(Work to complete) Look below for the line with "supplies and equipment." and the line with "- git checkout -b DDMMYYYY_conversion". Copy exactly those two lines and every line between, but not the pictures.

(Document images with source code)
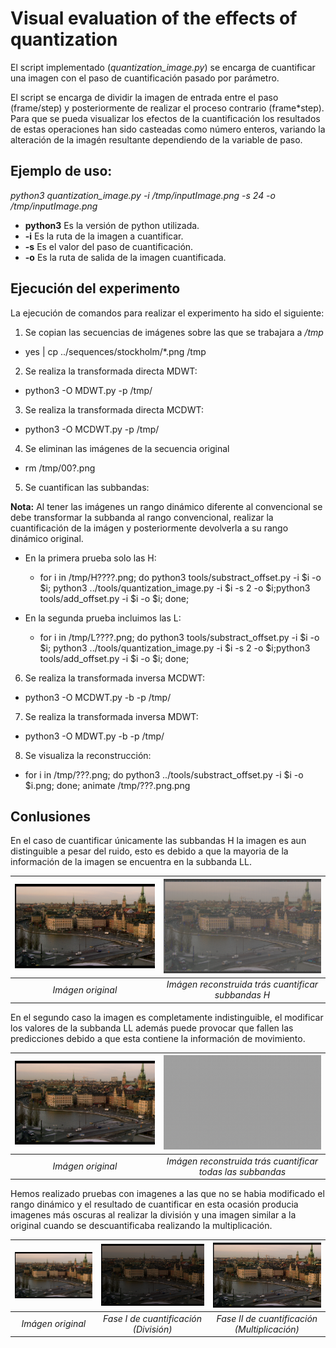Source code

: # Visual evaluation of the effects of quantization 

El script implementado (*quantization_image.py*) se encarga de cuantificar una imagen con el paso de cuantificación
pasado por parámetro.

El script se encarga de dividir la imagen de entrada entre el paso (frame/step) y posteriormente de realizar el proceso contrario (frame*step). Para que se pueda visualizar los efectos de la cuantificación los resultados de estas operaciones han sido casteadas como número enteros, variando la alteración de la imagén resultante dependiendo de la variable de paso.

## Ejemplo de uso:

 *python3 quantization_image.py -i /tmp/inputImage.png -s 24 -o /tmp/inputImage.png*

* **python3** Es la versión de python utilizada.
* **-i** Es la ruta de la imagen a cuantificar.
* **-s** Es el valor del paso de cuantificación.
* **-o** Es la ruta de salida de la imagen cuantificada.

## Ejecución del experimento

La ejecución de comandos para realizar el experimento ha sido el siguiente:

1. Se copian las secuencias de imágenes sobre las que se trabajara a */tmp*

  -  yes | cp ../sequences/stockholm/*.png /tmp  
 
2. Se realiza la transformada directa MDWT:  

  - python3 -O MDWT.py -p /tmp/  
 
3. Se realiza la transformada directa MCDWT:  

  - python3 -O MCDWT.py -p /tmp/  
 
4. Se eliminan las imágenes de la secuencia original 

  - rm /tmp/00?.png

5. Se cuantifican las subbandas:

**Nota:** Al tener las imágenes un rango dinámico diferente al convencional se debe transformar la subbanda al rango convencional, realizar la cuantificación de la imágen y posteriormente devolverla a su rango dinámico original.

  - En la primera prueba solo las H:

    - for i in /tmp/H????.png; do python3 tools/substract_offset.py -i $i -o $i; python3 ../tools/quantization_image.py -i $i -s 2 -o $i;python3 tools/add_offset.py -i $i -o $i; done;

  - En la segunda prueba incluimos las L:

    - for i in /tmp/L????.png; do python3 tools/substract_offset.py -i $i -o $i; python3 ../tools/quantization_image.py -i $i -s 2 -o $i;python3 tools/add_offset.py -i $i -o $i; done;

 6.  Se realiza la transformada inversa MCDWT:  

  - python3 -O MCDWT.py -b -p /tmp/  
 
 7. Se realiza la transformada inversa MDWT:  

  - python3 -O MDWT.py -b -p /tmp/  
 
8. Se visualiza la reconstrucción:  

  - for i in /tmp/???.png; do python3 ../tools/substract_offset.py -i $i -o $i.png; done; animate /tmp/???.png.png
  
  ## Conlusiones

En el caso de cuantificar únicamente las subbandas H la imagen es aun distinguible a pesar del ruido, esto es debido a que 
la mayoria de la información de la imagen se encuentra en la subbanda LL.

| ![](images/quantization_original.png)| ![](images/quantization_reconstructionH.png)|
|:--:| :--:| 
| *Imágen original*|*Imágen reconstruida trás cuantificar subbandas H*|

En el segundo caso la imagen es completamente indistinguible, el modificar los valores de la subbanda LL 
además puede provocar que fallen las predicciones debido a que esta contiene la información de movimiento.

| ![](images/quantization_original.png)| ![](images/quantization_reconstructionFull.png)|
|:--:| :--:| 
| *Imágen original*|*Imágen reconstruida trás cuantificar todas las subbandas*|

Hemos realizado pruebas con imagenes a las que no se habia modificado el rango dinámico y el resultado de cuantificar en esta
ocasión producia imagenes más oscuras al realizar la división y una imagen similar a la original cuando se descuantificaba 
realizando la multiplicación.

| ![](images/quantization_original.png)| ![](images/quantization_normalRange_unquantizated.png)|![](images/quantization_normalRange_quantizated.png)|
|:--:| :--:| :--:|  
| *Imágen original*|*Fase I de cuantificación (División)*| *Fase II de cuantificación (Multiplicación)*|

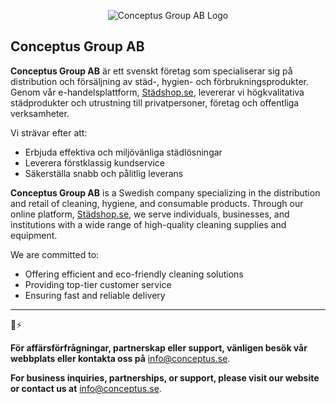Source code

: <!-- <p align="center">
  <img src="https://justmrnone.github.io/NeverEndingPong/logos/Conceptus1.png" alt="Conceptus Group AB Logo" title="Conceptus Group AB Logo" width="200">
</p>
<p align="center">
  <img src="https://justmrnone.github.io/NeverEndingPong/logos/Conceptus-Art.jpg" alt="Conceptus Group AB Logo" title="Conceptus Group AB Logo">
</p>
-->

<p align="center">
  <img src="https://justmrnone.github.io/NeverEndingPong/logos/Conceptus-Art-Bgremover2.png" alt="Conceptus Group AB Logo" title="Conceptus Group AB Logo">
</p>

## Conceptus Group AB

**Conceptus Group AB** är ett svenskt företag som specialiserar sig på distribution och försäljning av städ-, hygien- och förbrukningsprodukter. Genom vår e-handelsplattform, [Städshop.se](https://stadshop.se), levererar vi högkvalitativa städprodukter och utrustning till privatpersoner, företag och offentliga verksamheter.

Vi strävar efter att:
- Erbjuda effektiva och miljövänliga städlösningar
- Leverera förstklassig kundservice
- Säkerställa snabb och pålitlig leverans

**Conceptus Group AB** is a Swedish company specializing in the distribution and retail of cleaning, hygiene, and consumable products. Through our online platform, [Städshop.se](https://stadshop.se), we serve individuals, businesses, and institutions with a wide range of high-quality cleaning supplies and equipment.

We are committed to:
- Offering efficient and eco-friendly cleaning solutions
- Providing top-tier customer service
- Ensuring fast and reliable delivery


---
💼⚡

**För affärsförfrågningar, partnerskap eller support, vänligen besök vår webbplats eller kontakta oss på** [info@conceptus.se](mailto:info@conceptus.se).

**For business inquiries, partnerships, or support, please visit our website or contact us at** [info@conceptus.se](mailto:info@conceptus.se).
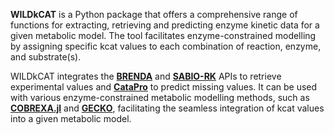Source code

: **WILDkCAT** is a Python package that offers a comprehensive range of functions for extracting, retrieving and predicting enzyme kinetic data for a given metabolic model. The tool facilitates enzyme-constrained modelling by assigning specific kcat values to each combination of reaction, enzyme, and substrate(s).

WILDkCAT integrates the **[BRENDA](https://www.brenda-enzymes.org/)** and **[SABIO-RK](https://sabiork.h-its.org/)** APIs to retrieve experimental values and **[CataPro](https://github.com/zchwang/CataPro)** to predict missing values. It can be used with various enzyme-constrained metabolic modelling methods, such as **[COBREXA.jl](https://github.com/COBREXA/COBREXA.jl)** and **[GECKO](https://github.com/SysBioChalmers/GECKO)**, facilitating the seamless integration of kcat values into a given metabolic model.
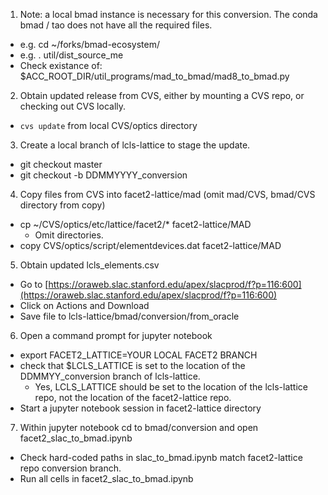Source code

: 1. Note: a local bmad instance is necessary for this conversion.  The conda bmad / tao does not have all the required files.
  - e.g. cd ~/forks/bmad-ecosystem/
  - e.g. . util/dist_source_me
  - Check existance of: $ACC_ROOT_DIR/util_programs/mad_to_bmad/mad8_to_bmad.py
2. Obtain updated release from CVS, either by mounting a CVS repo, or checking out CVS locally.
  - `cvs update` from local CVS/optics directory
3. Create a local branch of lcls-lattice to stage the update.
  - git checkout master
  - git checkout -b DDMMYYYY_conversion
4. Copy files from CVS into facet2-lattice/mad (omit mad/CVS, bmad/CVS directory from copy)
  - cp ~/CVS/optics/etc/lattice/facet2/* facet2-lattice/MAD
    - Omit directories.
  - copy CVS/optics/script/elementdevices.dat facet2-lattice/MAD
5. Obtain updated lcls_elements.csv
  - Go to [https://oraweb.slac.stanford.edu/apex/slacprod/f?p=116:600](https://oraweb.slac.stanford.edu/apex/slacprod/f?p=116:600)
  - Click on Actions and Download
  - Save file to lcls-lattice/bmad/conversion/from_oracle
6. Open a command prompt for jupyter notebook
  - export FACET2_LATTICE=YOUR LOCAL FACET2 BRANCH
  - check that $LCLS_LATTICE is set to the location of the DDMMYY_conversion branch of lcls-lattice.
    - Yes, LCLS_LATTICE should be set to the location of the lcls-lattice repo, not the location of the facet2-lattice repo.
  - Start a jupyter notebook session in facet2-lattice directory
7. Within jupyter notebook cd to bmad/conversion and open facet2_slac_to_bmad.ipynb
  - Check hard-coded paths in slac_to_bmad.ipynb match facet2-lattice repo conversion branch.
  - Run all cells in facet2_slac_to_bmad.ipynb
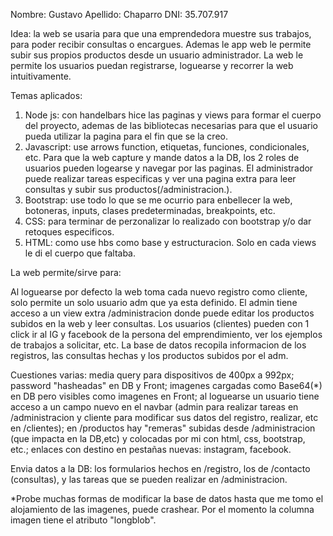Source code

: Nombre: Gustavo
Apellido: Chaparro
DNI: 35.707.917

Idea: la web se usaria para que una emprendedora muestre sus trabajos, para poder recibir consultas o encargues. 
Ademas le app web le permite subir sus propios productos desde un usuario administrador. 
La web le permite los usuarios puedan registrarse, loguearse y recorrer la web intuitivamente.

Temas aplicados:

1) Node js: con handelbars hice las paginas y views para formar el cuerpo del proyecto,
   ademas de las bibliotecas necesarias para que el usuario pueda utilizar la pagina para el fin que se la creo.
2) Javascript: use arrows function, etiquetas, funciones, condicionales, etc. Para que la web capture y mande datos a la DB, 
   los 2 roles de usuarios pueden logearse y navegar por las paginas. El administrador puede realizar tareas especificas 
   y ver una pagina extra para leer consultas y subir sus productos(/administracion.).
3) Bootstrap: use todo lo que se me ocurrio para enbellecer la web, botoneras, inputs, clases predeterminadas, breakpoints, etc.
4) CSS: para terminar de perzonalizar lo realizado con bootstrap y/o dar retoques especificos.
5) HTML: como use hbs como base y estructuracion. Solo en cada views le di el cuerpo que faltaba.

La web permite/sirve para:

Al loguearse por defecto la web toma cada nuevo registro como cliente, solo permite un solo usuario adm que ya esta definido. 
El admin tiene acceso a un view extra /administracion donde puede editar los productos subidos en la web y leer consultas.
Los usuarios (clientes) pueden con 1 click ir al IG y facebook de la persona del emprendimiento, 
ver los ejemplos de trabajos a solicitar, etc.
La base de datos recopila informacion de los registros, las consultas hechas y los productos subidos por el adm.

Cuestiones varias: media query para dispositivos de 400px a 992px; password "hasheadas" en DB y Front; imagenes cargadas como Base64(*) en DB pero visibles 
		   como imagenes en Front; al loguearse un usuario tiene acceso a un campo nuevo en el navbar (admin para realizar tareas en /administracion
		   y cliente para modificar sus datos del registro, realizar, etc en /clientes); en /productos hay "remeras" subidas desde /administracion (que impacta
		   en la DB,etc) y colocadas por mi con html, css, bootstrap, etc.; enlaces con destino en pestañas nuevas: instagram, facebook.

Envia datos a la DB: los formularios hechos en /registro, los de /contacto (consultas), y las tareas que se pueden realizar en /administracion. 


*Probe muchas formas de modificar la base de datos hasta que me tomo el alojamiento de las imagenes, puede crashear. Por el momento la columna imagen
 tiene el atributo "longblob".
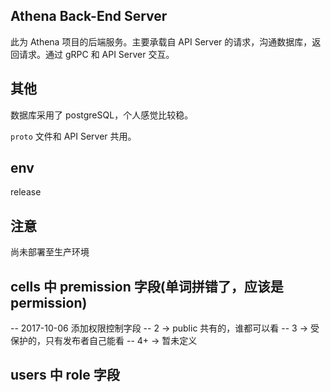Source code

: ## Athena Back-End Server

此为 Athena 项目的后端服务。主要承载自 API Server 的请求，沟通数据库，返回请求。通过 gRPC 和 API Server 交互。

## 其他

数据库采用了 postgreSQL，个人感觉比较稳。

`proto` 文件和 API Server 共用。

## env

release

## 注意

尚未部署至生产环境

## cells 中 premission 字段(单词拼错了，应该是 permission)
-- 2017-10-06 添加权限控制字段
-- 2  -> public 共有的，谁都可以看
-- 3  -> 受保护的，只有发布者自己能看
-- 4+ -> 暂未定义

## users 中 role 字段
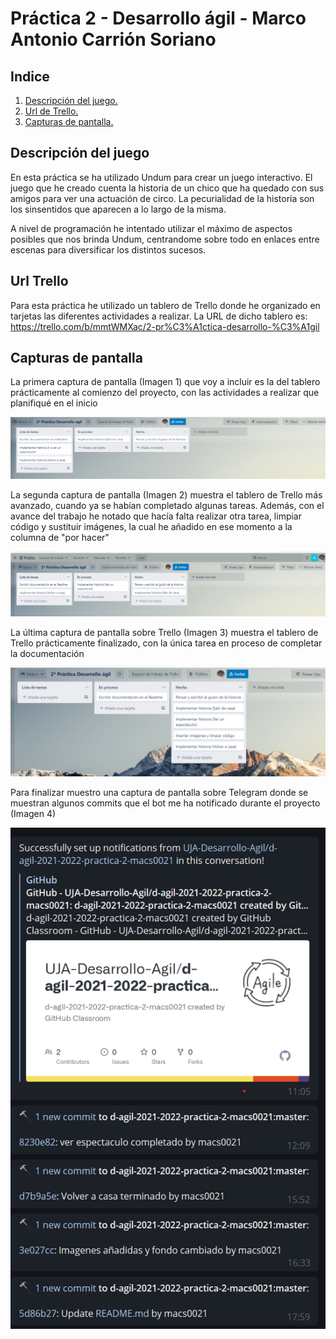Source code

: # Práctica 2 - Desarrollo ágil - Marco Antonio Carrión Soriano

## Indice

1. [ Descripción del juego. ](#desc)
2. [ Url de Trello. ](#url)
3. [ Capturas de pantalla. ](#cap)

<a name="desc"></a>
## Descripción del juego

En esta práctica se ha utilizado Undum para crear un juego interactivo. El juego que he creado cuenta la historia de un chico que ha quedado con sus amigos
para ver una actuación de circo. La pecurialidad de la historia son los sinsentidos que aparecen a lo largo de la misma.

A nivel de programación he intentado utilizar el máximo de aspectos posibles que nos brinda Undum, centrandome sobre todo en enlaces entre escenas para diversificar los distintos sucesos.

<a name="url"></a>
## Url Trello

Para esta práctica he utilizado un tablero de Trello donde he organizado en tarjetas las diferentes actividades a realizar. 
La URL de dicho tablero es: https://trello.com/b/mmtWMXac/2-pr%C3%A1ctica-desarrollo-%C3%A1gil

<a name="cap"></a>
## Capturas de pantalla

La primera captura de pantalla (Imagen 1) que voy a incluir es la del tablero prácticamente al comienzo del proyecto, con las actividades a realizar que planifiqué en el inicio

<img src="capturas/capturaTrello2.png" alt="imagen 1" title="Imagen 1">

La segunda captura de pantalla (Imagen 2) muestra el tablero de Trello más avanzado, cuando ya se habían completado algunas tareas. Además, con el avance del trabajo he notado que hacía falta realizar otra tarea, limpiar código y sustituir imágenes, la cual he añadido en ese momento a la columna de "por hacer"

<img src="capturas/capturaTrello3.png" alt="imagen 2" title="Imagen 2">

La última captura de pantalla sobre Trello (Imagen 3) muestra el tablero de Trello prácticamente finalizado, con la única tarea en proceso de completar la documentación

<img src="capturas/capturaTrello5.png" alt="imagen 3" title="Imagen 3">

Para finalizar muestro una captura de pantalla sobre Telegram donde se muestran algunos commits que el bot me ha notificado durante el proyecto (Imagen 4) 

<img src="capturas/capturaTelegram.png" alt="imagen 4" title="Imagen 4">
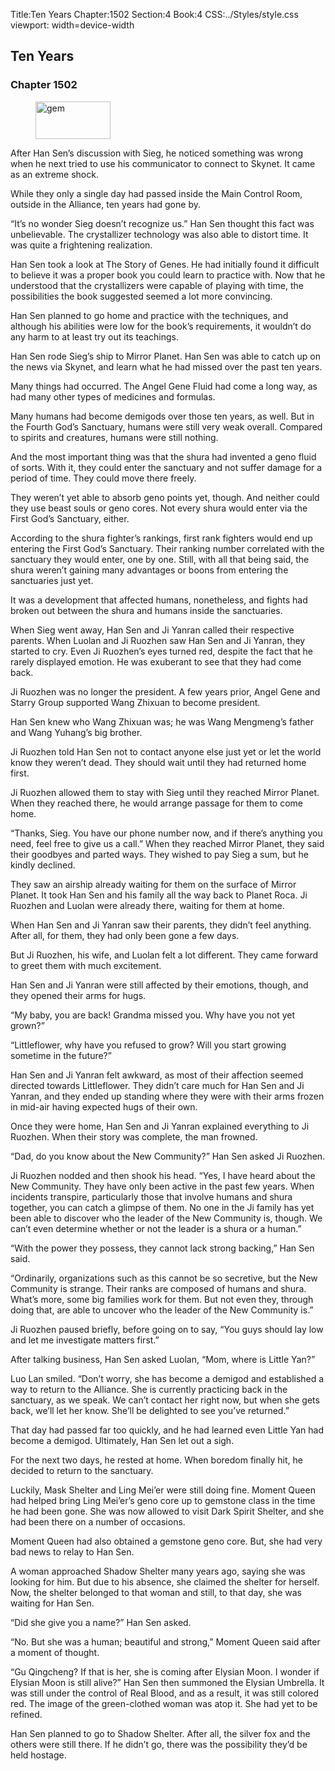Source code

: Title:Ten Years 
Chapter:1502 
Section:4 
Book:4 
CSS:../Styles/style.css 
viewport: width=device-width
  
## Ten Years
### Chapter 1502 
<figure>
	<img src="../Images/gem.gif" alt="gem" id="gem" width="120" height="60" />
</figure>
  

  
  After Han Sen’s discussion with Sieg, he noticed something was wrong when he next tried to use his communicator to connect to Skynet. It came as an extreme shock.

While they only a single day had passed inside the Main Control Room, outside in the Alliance, ten years had gone by.

“It’s no wonder Sieg doesn’t recognize us.” Han Sen thought this fact was unbelievable. The crystallizer technology was also able to distort time. It was quite a frightening realization.

Han Sen took a look at The Story of Genes. He had initially found it difficult to believe it was a proper book you could learn to practice with. Now that he understood that the crystallizers were capable of playing with time, the possibilities the book suggested seemed a lot more convincing.

Han Sen planned to go home and practice with the techniques, and although his abilities were low for the book’s requirements, it wouldn’t do any harm to at least try out its teachings.

Han Sen rode Sieg’s ship to Mirror Planet. Han Sen was able to catch up on the news via Skynet, and learn what he had missed over the past ten years.

Many things had occurred. The Angel Gene Fluid had come a long way, as had many other types of medicines and formulas.

Many humans had become demigods over those ten years, as well. But in the Fourth God’s Sanctuary, humans were still very weak overall. Compared to spirits and creatures, humans were still nothing.

And the most important thing was that the shura had invented a geno fluid of sorts. With it, they could enter the sanctuary and not suffer damage for a period of time. They could move there freely.

They weren’t yet able to absorb geno points yet, though. And neither could they use beast souls or geno cores. Not every shura would enter via the First God’s Sanctuary, either.

According to the shura fighter’s rankings, first rank fighters would end up entering the First God’s Sanctuary. Their ranking number correlated with the sanctuary they would enter, one by one. Still, with all that being said, the shura weren’t gaining many advantages or boons from entering the sanctuaries just yet.

It was a development that affected humans, nonetheless, and fights had broken out between the shura and humans inside the sanctuaries.

When Sieg went away, Han Sen and Ji Yanran called their respective parents. When Luolan and Ji Ruozhen saw Han Sen and Ji Yanran, they started to cry. Even Ji Ruozhen’s eyes turned red, despite the fact that he rarely displayed emotion. He was exuberant to see that they had come back.

Ji Ruozhen was no longer the president. A few years prior, Angel Gene and Starry Group supported Wang Zhixuan to become president.

Han Sen knew who Wang Zhixuan was; he was Wang Mengmeng’s father and Wang Yuhang’s big brother.

Ji Ruozhen told Han Sen not to contact anyone else just yet or let the world know they weren’t dead. They should wait until they had returned home first.

Ji Ruozhen allowed them to stay with Sieg until they reached Mirror Planet. When they reached there, he would arrange passage for them to come home.

“Thanks, Sieg. You have our phone number now, and if there’s anything you need, feel free to give us a call.” When they reached Mirror Planet, they said their goodbyes and parted ways. They wished to pay Sieg a sum, but he kindly declined.

They saw an airship already waiting for them on the surface of Mirror Planet. It took Han Sen and his family all the way back to Planet Roca. Ji Ruozhen and Luolan were already there, waiting for them at home.

When Han Sen and Ji Yanran saw their parents, they didn’t feel anything. After all, for them, they had only been gone a few days.

But Ji Ruozhen, his wife, and Luolan felt a lot different. They came forward to greet them with much excitement.

Han Sen and Ji Yanran were still affected by their emotions, though, and they opened their arms for hugs.

“My baby, you are back! Grandma missed you. Why have you not yet grown?”

“Littleflower, why have you refused to grow? Will you start growing sometime in the future?”

Han Sen and Ji Yanran felt awkward, as most of their affection seemed directed towards Littleflower. They didn’t care much for Han Sen and Ji Yanran, and they ended up standing where they were with their arms frozen in mid-air having expected hugs of their own.

Once they were home, Han Sen and Ji Yanran explained everything to Ji Ruozhen. When their story was complete, the man frowned.

“Dad, do you know about the New Community?” Han Sen asked Ji Ruozhen.

Ji Ruozhen nodded and then shook his head. “Yes, I have heard about the New Community. They have only been active in the past few years. When incidents transpire, particularly those that involve humans and shura together, you can catch a glimpse of them. No one in the Ji family has yet been able to discover who the leader of the New Community is, though. We can’t even determine whether or not the leader is a shura or a human.”

“With the power they possess, they cannot lack strong backing,” Han Sen said.

“Ordinarily, organizations such as this cannot be so secretive, but the New Community is strange. Their ranks are composed of humans and shura. What’s more, some big families work for them. But not even they, through doing that, are able to uncover who the leader of the New Community is.”

Ji Ruozhen paused briefly, before going on to say, “You guys should lay low and let me investigate matters first.”

After talking business, Han Sen asked Luolan, “Mom, where is Little Yan?”

Luo Lan smiled. “Don’t worry, she has become a demigod and established a way to return to the Alliance. She is currently practicing back in the sanctuary, as we speak. We can’t contact her right now, but when she gets back, we’ll let her know. She’ll be delighted to see you’ve returned.”

That day had passed far too quickly, and he had learned even Little Yan had become a demigod. Ultimately, Han Sen let out a sigh.

For the next two days, he rested at home. When boredom finally hit, he decided to return to the sanctuary.

Luckily, Mask Shelter and Ling Mei’er were still doing fine. Moment Queen had helped bring Ling Mei’er’s geno core up to gemstone class in the time he had been gone. She was now allowed to visit Dark Spirit Shelter, and she had been there on a number of occasions.

Moment Queen had also obtained a gemstone geno core. But, she had very bad news to relay to Han Sen.

A woman approached Shadow Shelter many years ago, saying she was looking for him. But due to his absence, she claimed the shelter for herself. Now, the shelter belonged to that woman and still, to that day, she was waiting for Han Sen.

“Did she give you a name?” Han Sen asked.

“No. But she was a human; beautiful and strong,” Moment Queen said after a moment of thought.

“Gu Qingcheng? If that is her, she is coming after Elysian Moon. I wonder if Elysian Moon is still alive?” Han Sen then summoned the Elysian Umbrella. It was still under the control of Real Blood, and as a result, it was still colored red. The image of the green-clothed woman was atop it. She had yet to be refined.

Han Sen planned to go to Shadow Shelter. After all, the silver fox and the others were still there. If he didn’t go, there was the possibility they’d be held hostage.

(Output below)
**Conceptus Group AB** is a Swedish company specializing in the distribution and retail of cleaning, hygiene, and consumable products. Through our online platform, [Städshop.se](https://stadshop.se), we serve individuals, businesses, and institutions with a wide range of high-quality cleaning supplies and equipment.

We are committed to:
- Offering efficient and eco-friendly cleaning solutions
- Providing top-tier customer service
- Ensuring fast and reliable delivery


---
💼⚡

**För affärsförfrågningar, partnerskap eller support, vänligen besök vår webbplats eller kontakta oss på** [info@conceptus.se](mailto:info@conceptus.se).

**For business inquiries, partnerships, or support, please visit our website or contact us at** [info@conceptus.se](mailto:info@conceptus.se).
Source code

: **WILDkCAT** is a Python package that offers a comprehensive range of functions for extracting, retrieving and predicting enzyme kinetic data for a given metabolic model. The tool facilitates enzyme-constrained modelling by assigning specific kcat values to each combination of reaction, enzyme, and substrate(s).

WILDkCAT integrates the **[BRENDA](https://www.brenda-enzymes.org/)** and **[SABIO-RK](https://sabiork.h-its.org/)** APIs to retrieve experimental values and **[CataPro](https://github.com/zchwang/CataPro)** to predict missing values. It can be used with various enzyme-constrained metabolic modelling methods, such as **[COBREXA.jl](https://github.com/COBREXA/COBREXA.jl)** and **[GECKO](https://github.com/SysBioChalmers/GECKO)**, facilitating the seamless integration of kcat values into a given metabolic model.
Source code

: 1. Note: a local bmad instance is necessary for this conversion.  The conda bmad / tao does not have all the required files.
  - e.g. cd ~/forks/bmad-ecosystem/
  - e.g. . util/dist_source_me
  - Check existance of: $ACC_ROOT_DIR/util_programs/mad_to_bmad/mad8_to_bmad.py
2. Obtain updated release from CVS, either by mounting a CVS repo, or checking out CVS locally.
  - `cvs update` from local CVS/optics directory
3. Create a local branch of lcls-lattice to stage the update.
  - git checkout master
  - git checkout -b DDMMYYYY_conversion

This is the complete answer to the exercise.